Cirugia: Bariatrica Argentina
At forty-three years old, Mariana weighed 142 kilograms. The number lived in her head like a squatter she couldn’t evict. She knew it by heart, just as she knew the disappointed sigh of her general practitioner, Dr. Sosa, every time he read her blood pressure numbers. “Mariana, the heart doesn’t negotiate,” he would say, tapping his pen against her chart. “And your knees are those of a seventy-year-old.”

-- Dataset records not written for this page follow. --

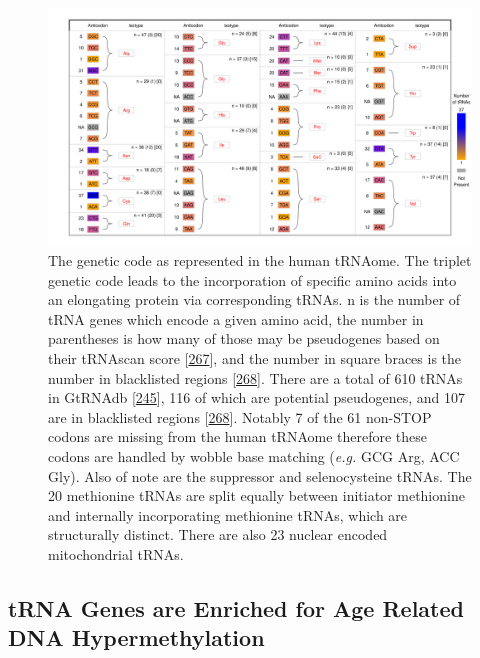 \documentclass[
]{book}
\begin{document}
\begin{figure}

{\centering \includegraphics[width=1\linewidth]{figs/kutteresq_BLcount} 

}

\caption{The genetic code as represented in the human tRNAome. The triplet genetic code leads to the incorporation of specific amino acids into an elongating protein via corresponding tRNAs. n is the number of tRNA genes which encode a given amino acid, the number in parentheses is how many of those may be pseudogenes based on their tRNAscan score {[}\protect\hyperlink{ref-Lowe2016}{267}{]}, and the number in square braces is the number in blacklisted regions {[}\protect\hyperlink{ref-Amemiya2019}{268}{]}. There are a total of 610 tRNAs in GtRNAdb {[}\protect\hyperlink{ref-Chan2009}{245}{]}, 116 of which are potential pseudogenes, and 107 are in blacklisted regions {[}\protect\hyperlink{ref-Amemiya2019}{268}{]}. Notably 7 of the 61 non-STOP codons are missing from the human tRNAome therefore these codons are handled by wobble base matching (\emph{e.g.} GCG Arg, ACC Gly). Also of note are the suppressor and selenocysteine tRNAs. The 20 methionine tRNAs are split equally between initiator methionine and internally incorporating methionine tRNAs, which are structurally distinct. There are also 23 nuclear encoded mitochondrial tRNAs.}\label{fig:kutteresq}
\end{figure}



\hypertarget{trna-genes-are-enriched-for-age-related-dna-hypermethylation}{%
\subsection{tRNA Genes are Enriched for Age Related DNA Hypermethylation}\label{trna-genes-are-enriched-for-age-related-dna-hypermethylation}}
\end{document}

What surprised her most was how her social world shifted. Argentina is a country built around food. Asados on Sundays, milanesas for lunch, empanadas at every gathering, dulce de leche on everything. To say “no” to food in Argentina is almost an insult. To say “I can’t” is to declare yourself broken. cirugia bariatrica argentina
She paused. A woman in the front row was crying. At forty-three years old, Mariana weighed 142 kilograms
She still saw Dr. Ríos once a month. They talked about her father, about the loneliness that had driven her to eat in the dark, about the fear that if she wasn’t “the fat friend” anymore, she wouldn’t know who she was. Sosa, every time he read her blood pressure numbers
After the talk, a young woman approached her. She was maybe twenty-five, with kind eyes and the same defeated posture Mariana remembered in herself.
She woke up in recovery with a pain she had never imagined. It wasn’t the sharp pain of a cut—it was a deep, hollow ache, like someone had reached inside her and rearranged her organs while she slept. She couldn’t drink water. She couldn’t even swallow her own saliva without a burning sensation in what remained of her stomach.